Is demonetisation enough to curb black money in India?
Professor and executive vice dean of the Jindal Global Business School Rajesh Chakraborty believes black money is not tantamount to corruption; rather, it is one of the signs of corruption. He believes, unless the root causes of corruption are eradicated, corruption will continue. Demonetisation will become a short -term solution to a lifelong issue in India.
According to a report, "Drivers and Dynamics of Illicit Financial Flows from India: 1948-2008", the total value of illegal assets held outside the country is 72% the size of India's domestic black market, which was an estimated 50% of the GDP or $640 billion by the year 2008.
An absence of other steps to curb black money would make demonetisation a pointless exercise just like the 1978 attempt.
De-validation of currency may curb illegal transactions temporarily, but only until some figure out a few ways to circumvent the law again.

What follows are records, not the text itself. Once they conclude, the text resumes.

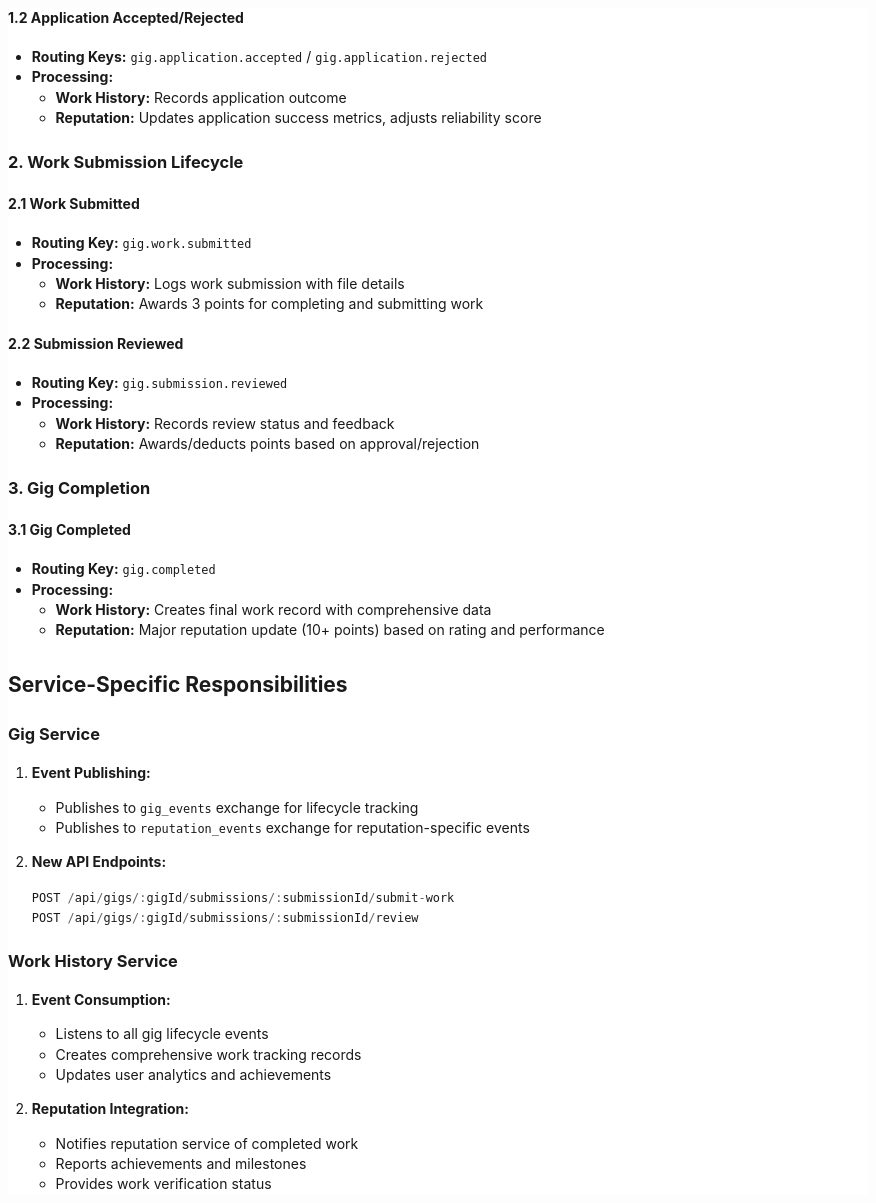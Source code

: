 #### 1.2 Application Accepted/Rejected
- **Routing Keys:** `gig.application.accepted` / `gig.application.rejected`
- **Processing:**
  - **Work History:** Records application outcome
  - **Reputation:** Updates application success metrics, adjusts reliability score

### 2. Work Submission Lifecycle

#### 2.1 Work Submitted
- **Routing Key:** `gig.work.submitted`
- **Processing:**
  - **Work History:** Logs work submission with file details
  - **Reputation:** Awards 3 points for completing and submitting work

#### 2.2 Submission Reviewed
- **Routing Key:** `gig.submission.reviewed`
- **Processing:**
  - **Work History:** Records review status and feedback
  - **Reputation:** Awards/deducts points based on approval/rejection

### 3. Gig Completion

#### 3.1 Gig Completed
- **Routing Key:** `gig.completed`
- **Processing:**
  - **Work History:** Creates final work record with comprehensive data
  - **Reputation:** Major reputation update (10+ points) based on rating and performance

## Service-Specific Responsibilities

### Gig Service
1. **Event Publishing:**
   - Publishes to `gig_events` exchange for lifecycle tracking
   - Publishes to `reputation_events` exchange for reputation-specific events

2. **New API Endpoints:**
   ```javascript
   POST /api/gigs/:gigId/submissions/:submissionId/submit-work
   POST /api/gigs/:gigId/submissions/:submissionId/review
   ```

### Work History Service
1. **Event Consumption:**
   - Listens to all gig lifecycle events
   - Creates comprehensive work tracking records
   - Updates user analytics and achievements

2. **Reputation Integration:**
   - Notifies reputation service of completed work
   - Reports achievements and milestones
   - Provides work verification status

This can be witnessed in the money discounting scheme that many traders resorted to when black money exchange was not possible. This may also increase the demand of other currencies in the black market, which may cause the official rate of currencies to depreciate.
The government announced ₹2000 notes, as people may need higher denominations to overcome future inflations. Smaller denominations may lose value and buying essential commodities may become difficult. Just demonetisation will not be enough— it needs to be supported by an efficient and better tax system in the country.
The government would need to implement other steps like the GST as a part of their reforms. An absence of other steps to curb black money would make demonetisation a pointless exercise just like the 1978 attempt.
The jury is still out today. The only way we would know is in March, when this exercise will show us how much of the black money has been accounted for over the period.